### Compiling a sequential model

In this exercise, you will work towards classifying letters from the Sign Language MNIST dataset; however, you will adopt a different network architecture than what you used in the previous exercise. There will be fewer layers, but more nodes. You will also apply dropout to prevent overfitting. Finally, you will compile the model to use the adam optimizer and the categorical_crossentropy loss. You will also use a method in keras to summarize your model's architecture. Note that keras has been imported from tensorflow for you and a sequential keras model has been defined as model.

***Instructions***
* In the first dense layer, set the number of nodes to 16, the activation to sigmoid, and the input_shape to (784,).
* Apply dropout at a rate of 25% to the first layer's output.
* Set the output layer to be dense, have 4 nodes, and use a softmax activation function.
* Compile the model using an adam optimizer and categorical_crossentropy loss function.


In [2]:
import tensorflow as tf
import pandas as pd
import numpy as np

In [5]:
# Define a Keras sequential model
model = tf.keras.Sequential()

# Define the first dense layer
model.add(tf.keras.layers.Dense(16, activation='relu', input_shape=(784,)))

# Define the second dense layer
model.add(tf.keras.layers.Dense(8, activation='relu', input_shape=(784,)))

# Define the output layer
model.add(tf.keras.layers.Dense(4, activation='softmax', input_shape=(784,)))
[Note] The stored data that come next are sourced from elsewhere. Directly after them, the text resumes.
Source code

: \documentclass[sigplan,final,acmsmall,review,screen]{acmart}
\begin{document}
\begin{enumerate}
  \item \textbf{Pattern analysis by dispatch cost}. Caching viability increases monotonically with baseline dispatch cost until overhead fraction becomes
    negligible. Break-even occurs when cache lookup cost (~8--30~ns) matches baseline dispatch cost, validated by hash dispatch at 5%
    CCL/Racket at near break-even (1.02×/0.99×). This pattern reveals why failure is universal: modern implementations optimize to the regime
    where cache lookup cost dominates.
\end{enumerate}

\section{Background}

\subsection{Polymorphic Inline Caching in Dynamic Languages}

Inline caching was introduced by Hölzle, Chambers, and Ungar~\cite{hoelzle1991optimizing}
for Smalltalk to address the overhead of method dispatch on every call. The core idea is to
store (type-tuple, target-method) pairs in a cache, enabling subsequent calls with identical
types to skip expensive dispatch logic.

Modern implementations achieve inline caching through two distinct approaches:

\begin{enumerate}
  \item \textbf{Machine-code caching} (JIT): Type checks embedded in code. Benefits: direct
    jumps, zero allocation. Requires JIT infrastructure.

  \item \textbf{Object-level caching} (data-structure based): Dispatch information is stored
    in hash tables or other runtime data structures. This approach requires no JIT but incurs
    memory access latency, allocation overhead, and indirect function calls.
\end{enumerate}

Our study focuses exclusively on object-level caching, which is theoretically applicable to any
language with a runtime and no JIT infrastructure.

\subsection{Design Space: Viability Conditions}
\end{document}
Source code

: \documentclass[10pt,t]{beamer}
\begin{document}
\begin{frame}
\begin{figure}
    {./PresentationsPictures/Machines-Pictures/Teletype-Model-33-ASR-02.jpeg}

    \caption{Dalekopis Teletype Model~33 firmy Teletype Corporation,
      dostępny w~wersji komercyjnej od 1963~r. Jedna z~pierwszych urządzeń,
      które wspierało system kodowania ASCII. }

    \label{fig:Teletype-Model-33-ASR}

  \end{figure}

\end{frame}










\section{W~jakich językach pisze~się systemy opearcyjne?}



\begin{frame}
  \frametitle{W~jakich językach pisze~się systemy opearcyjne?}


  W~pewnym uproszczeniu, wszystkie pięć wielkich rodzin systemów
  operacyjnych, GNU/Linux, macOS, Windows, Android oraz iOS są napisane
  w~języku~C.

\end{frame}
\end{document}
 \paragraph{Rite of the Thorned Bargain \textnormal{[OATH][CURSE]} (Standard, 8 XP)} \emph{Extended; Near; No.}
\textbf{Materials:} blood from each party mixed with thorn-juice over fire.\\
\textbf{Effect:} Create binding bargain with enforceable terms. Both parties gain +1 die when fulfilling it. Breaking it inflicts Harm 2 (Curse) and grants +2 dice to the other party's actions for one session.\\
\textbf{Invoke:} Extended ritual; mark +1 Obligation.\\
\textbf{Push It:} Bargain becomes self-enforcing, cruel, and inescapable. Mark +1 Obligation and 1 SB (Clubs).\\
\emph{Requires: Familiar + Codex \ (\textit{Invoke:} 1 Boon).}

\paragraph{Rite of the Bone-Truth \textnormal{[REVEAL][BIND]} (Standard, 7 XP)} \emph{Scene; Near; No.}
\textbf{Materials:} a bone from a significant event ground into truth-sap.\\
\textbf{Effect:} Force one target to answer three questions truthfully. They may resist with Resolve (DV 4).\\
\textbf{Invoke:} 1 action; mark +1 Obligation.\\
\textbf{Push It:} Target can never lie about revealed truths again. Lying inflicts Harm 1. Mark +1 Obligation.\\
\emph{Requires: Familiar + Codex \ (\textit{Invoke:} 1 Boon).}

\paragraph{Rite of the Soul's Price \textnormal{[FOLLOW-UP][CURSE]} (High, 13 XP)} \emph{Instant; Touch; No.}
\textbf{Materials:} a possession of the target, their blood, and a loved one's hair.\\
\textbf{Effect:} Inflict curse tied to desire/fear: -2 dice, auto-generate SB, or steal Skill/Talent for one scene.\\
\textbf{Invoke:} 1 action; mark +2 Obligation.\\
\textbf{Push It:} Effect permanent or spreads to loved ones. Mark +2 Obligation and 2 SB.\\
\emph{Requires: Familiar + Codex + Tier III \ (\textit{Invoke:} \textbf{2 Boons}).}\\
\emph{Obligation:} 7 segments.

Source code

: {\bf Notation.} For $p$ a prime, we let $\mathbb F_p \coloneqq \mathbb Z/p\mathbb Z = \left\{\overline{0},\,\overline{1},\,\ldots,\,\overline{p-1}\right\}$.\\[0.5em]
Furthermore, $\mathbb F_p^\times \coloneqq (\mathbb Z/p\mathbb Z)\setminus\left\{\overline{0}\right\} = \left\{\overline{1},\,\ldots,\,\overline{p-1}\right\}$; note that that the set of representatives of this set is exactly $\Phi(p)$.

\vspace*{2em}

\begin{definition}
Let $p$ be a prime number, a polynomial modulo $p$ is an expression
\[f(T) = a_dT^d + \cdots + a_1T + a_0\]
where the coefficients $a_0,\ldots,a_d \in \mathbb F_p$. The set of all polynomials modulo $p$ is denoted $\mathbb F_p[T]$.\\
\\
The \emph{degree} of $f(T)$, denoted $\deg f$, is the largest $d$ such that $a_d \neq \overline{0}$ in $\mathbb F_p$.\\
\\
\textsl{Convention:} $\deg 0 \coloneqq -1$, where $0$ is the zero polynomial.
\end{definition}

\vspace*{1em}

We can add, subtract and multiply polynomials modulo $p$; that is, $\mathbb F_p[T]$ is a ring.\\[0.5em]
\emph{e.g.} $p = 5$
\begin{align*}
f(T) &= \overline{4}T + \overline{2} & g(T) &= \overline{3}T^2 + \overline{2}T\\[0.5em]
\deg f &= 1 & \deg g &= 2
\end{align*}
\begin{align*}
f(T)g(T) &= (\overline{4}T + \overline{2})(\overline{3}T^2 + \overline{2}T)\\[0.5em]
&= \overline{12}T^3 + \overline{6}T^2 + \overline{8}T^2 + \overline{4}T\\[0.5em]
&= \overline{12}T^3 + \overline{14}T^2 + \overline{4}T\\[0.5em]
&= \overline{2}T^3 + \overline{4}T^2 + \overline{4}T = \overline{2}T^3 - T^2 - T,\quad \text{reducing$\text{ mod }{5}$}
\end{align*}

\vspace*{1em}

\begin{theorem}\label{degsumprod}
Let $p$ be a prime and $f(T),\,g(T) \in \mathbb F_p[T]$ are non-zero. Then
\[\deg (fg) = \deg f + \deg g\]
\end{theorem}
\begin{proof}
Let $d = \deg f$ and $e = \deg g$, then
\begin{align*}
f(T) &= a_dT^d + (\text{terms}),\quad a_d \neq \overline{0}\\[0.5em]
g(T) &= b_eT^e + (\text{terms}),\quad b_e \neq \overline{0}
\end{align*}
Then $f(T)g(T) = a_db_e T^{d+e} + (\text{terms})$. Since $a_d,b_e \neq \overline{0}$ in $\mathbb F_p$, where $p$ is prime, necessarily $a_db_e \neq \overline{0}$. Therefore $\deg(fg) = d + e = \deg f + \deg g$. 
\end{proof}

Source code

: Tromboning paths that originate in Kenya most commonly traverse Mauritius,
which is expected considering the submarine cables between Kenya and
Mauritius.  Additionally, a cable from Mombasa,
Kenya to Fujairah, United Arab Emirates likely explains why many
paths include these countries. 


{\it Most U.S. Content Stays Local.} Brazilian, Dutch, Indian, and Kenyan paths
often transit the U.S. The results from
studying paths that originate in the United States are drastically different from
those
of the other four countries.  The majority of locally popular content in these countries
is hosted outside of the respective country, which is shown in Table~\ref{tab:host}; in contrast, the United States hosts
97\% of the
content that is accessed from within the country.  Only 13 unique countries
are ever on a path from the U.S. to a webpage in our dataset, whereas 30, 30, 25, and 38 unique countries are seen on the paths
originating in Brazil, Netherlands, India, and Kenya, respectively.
# Print the model architecture
print(model.summary())

Model: "sequential_2"
_________________________________________________________________
Layer (type)                 Output Shape              Param #   
dense_6 (Dense)              (None, 16)                12560     
_________________________________________________________________
dense_7 (Dense)              (None, 8)                 136       
_________________________________________________________________
dense_8 (Dense)              (None, 4)                 36        
Total params: 12,732
Trainable params: 12,732
Non-trainable params: 0
_________________________________________________________________
None


In [6]:
# Define the first dense layer
model.add(tf.keras.layers.Dense(16, activation='sigmoid', input_shape=(784,)))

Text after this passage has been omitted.